TSE:MRU
This summary was created by AI, based on 5 opinions in the last 12 months.
Metro Inc (MRU-T) operates in a competitive grocery market in Canada, where industry growth has largely been dominated by giants like Costco (COST) and Walmart (WMT). Experts indicate that while Metro holds a strong position, it faces challenges in achieving significant growth, particularly as it targets niches that larger competitors overlook. There is a prevailing pressure on grocers related to public perception of price gouging, compounded by inflation and rising energy costs. Within this landscape, some experts express a preference for Loblaw, suggesting it as a more dominant player. However, Metro's focus on discount banners and private-label products, particularly through its Food Basics chain, is noted as a strategic advantage in the current market dynamics. Overall, while there is a mixture of cautious optimism and skepticism, Metro's current standing suggests a stable yet limited growth outlook.

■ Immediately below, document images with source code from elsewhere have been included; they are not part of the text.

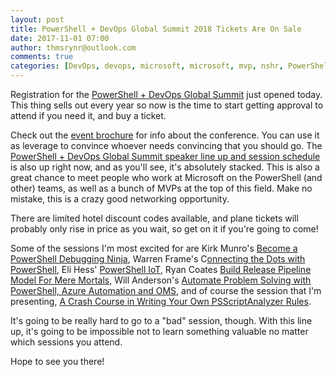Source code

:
 ```yaml
---
layout: post
title: PowerShell + DevOps Global Summit 2018 Tickets Are On Sale
date: 2017-11-01 07:00
author: thmsrynr@outlook.com
comments: true
categories: [DevOps, devops, microsoft, microsoft, mvp, nshr, PowerShell, powershell, summit]
---
```

Registration for the <a href="http://powershellsummit.org/" target="_blank" rel="noopener">PowerShell + DevOps Global Summit</a> just opened today. This thing sells out every year so now is the time to start getting approval to attend if you need it, and buy a ticket.

Check out the <a href="https://cdn-powershell.pressidium.com/wp-content/uploads/2017/09/2018-Brochure.pdf" target="_blank" rel="noopener">event brochure</a> for info about the conference. You can use it as leverage to convince whoever needs convincing that you should go. The <a href="https://powershelldevopsglobalsummit2018.sched.com/grid/" target="_blank" rel="noopener">PowerShell + DevOps Global Summit speaker line up and session schedule</a> is also up right now, and as you'll see, it's absolutely stacked. This is also a great chance to meet people who work at Microsoft on the PowerShell (and other) teams, as well as a bunch of MVPs at the top of this field. Make no mistake, this is a crazy good networking opportunity.

There are limited hotel discount codes available, and plane tickets will probably only rise in price as you wait, so get on it if you're going to come!

Some of the sessions I'm most excited for are Kirk Munro's <a href="https://powershelldevopsglobalsummit2018.sched.com/event/CnMh/become-a-powershell-debugging-ninja" target="_blank" rel="noopener">Become a PowerShell Debugging Ninja</a>, Warren Frame's C<a href="https://powershelldevopsglobalsummit2018.sched.com/event/Cpp3/connecting-the-dots-with-powershell" target="_blank" rel="noopener">onnecting the Dots with PowerShell</a>, Eli Hess' <a href="https://powershelldevopsglobalsummit2018.sched.com/event/Cpp8/powershell-iot-what-net-core-has-done-for-your-raspberry-pi" target="_blank" rel="noopener">PowerShell IoT</a>, Ryan Coates <a href="https://powershelldevopsglobalsummit2018.sched.com/event/Cqc3/the-build-release-pipeline-model-for-mere-mortals" target="_blank" rel="noopener">Build Release Pipeline Model For Mere Mortals</a>, Will Anderson's <a href="https://powershelldevopsglobalsummit2018.sched.com/event/Cqc8/automate-problem-solving-with-powershell-azure-automation-and-oms" target="_blank" rel="noopener">Automate Problem Solving with PowerShell, Azure Automation and OMS</a>, and of course the session that I'm presenting, <a href="https://powershelldevopsglobalsummit2018.sched.com/event/Cqi6/a-crash-course-in-writing-your-own-psscriptanalyzer-rules" target="_blank" rel="noopener">A Crash Course in Writing Your Own PSScriptAnalyzer Rules</a>.

It's going to be really hard to go to a "bad" session, though. With this line up, it's going to be impossible not to learn something valuable no matter which sessions you attend.

Hope to see you there!
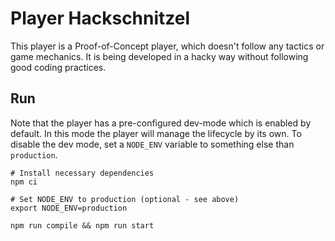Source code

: # Player Hackschnitzel

This player is a Proof-of-Concept player, which doesn't follow any tactics or game mechanics.
It is being developed in a hacky way without following good coding practices.

## Run

Note that the player has a pre-configured dev-mode which is enabled by default. In this mode 
the player will manage the lifecycle by its own. To disable the dev mode, set a `NODE_ENV` 
variable to something else than `production`.


```
# Install necessary dependencies
npm ci

# Set NODE_ENV to production (optional - see above)
export NODE_ENV=production

npm run compile && npm run start
```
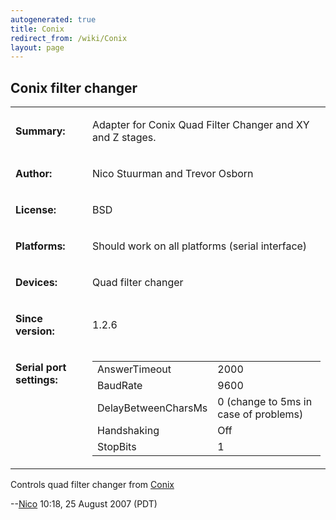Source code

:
 ```yaml
---
autogenerated: true
title: Conix
redirect_from: /wiki/Conix
layout: page
---
```


## Conix filter changer

<table>
<tr>
<td markdown="1">

**Summary:**

</td>
<td markdown="1">

Adapter for Conix Quad Filter Changer and XY and Z stages.

</td>
</tr>
<tr>
<td markdown="1">

**Author:**

</td>
<td markdown="1">

Nico Stuurman and Trevor Osborn

</td>
</tr>
<tr>
<td markdown="1">

**License:**

</td>
<td markdown="1">

BSD

</td>
</tr>
<tr>
<td markdown="1">

**Platforms:**

</td>
<td markdown="1">

Should work on all platforms (serial interface)

</td>
</tr>
<tr>
<td markdown="1">

**Devices:**

</td>
<td markdown="1">

Quad filter changer

</td>
</tr>
<tr>
<td markdown="1">

**Since version:**

</td>
<td markdown="1">

1.2.6

</td>
</tr>
<tr>
<td markdown="1" valign=top>

**Serial port settings:**

</td>
<td markdown="1" valign=top>

|                     |                                       |
|---------------------|---------------------------------------|
| AnswerTimeout       | 2000                                  |
| BaudRate            | 9600                                  |
| DelayBetweenCharsMs | 0 (change to 5ms in case of problems) |
| Handshaking         | Off                                   |
| StopBits            | 1                                     |

</td>
</tr>
</table>

Controls quad filter changer from
[Conix](http://www.conixresearch.com/products/index.html)

--[Nico](/users/Nico "wikilink") 10:18, 25 August 2007 (PDT)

MRU-T vs. EMP.A-T. Metro has been his favourite grocery stock for 15 years. Grocery are the stay-at-home stocks but as we exit the pandemic this is not where you want to be. Don’t buy until the rotation is completed.
He has been a fan for 15 years but regrets not buying it. It has run up more than Loblaws so he would not get it now. Wait for a rotation out of grocery stocks and then at that point he would prefer this one to L-T.
You want defensive stocks right now. Big thing is Jean Coutu, and integration will create earnings and cash flow growth. More difficult issue is how to expand that brand beyond Quebec, and this is already priced into the stock. A defensive name, and you can do quite well. Yield is 1.7%.
He would prefer it over L-T and EMP-T. It has been the better performer over the last 10 years. Their long term strategy has been to buy back 3-5% of their stock, pay a 2% dividend, and increase their net income 5-10% per year making about a 10-17% return. As a grocery stock it has never become quite compelling enough but in hindsight it would have been a good investment. Once they get too large they just have less growth opportunities. This one is more nimble. It's valuation is on the higher end of the range so wait for a pull back.
The big grocers have done well. Surprising, because competition is coming from Amazon and even Shoppers Drug Mart with automation. Grocers are a low-margin business. Grocery stocks have run up, so take some profits.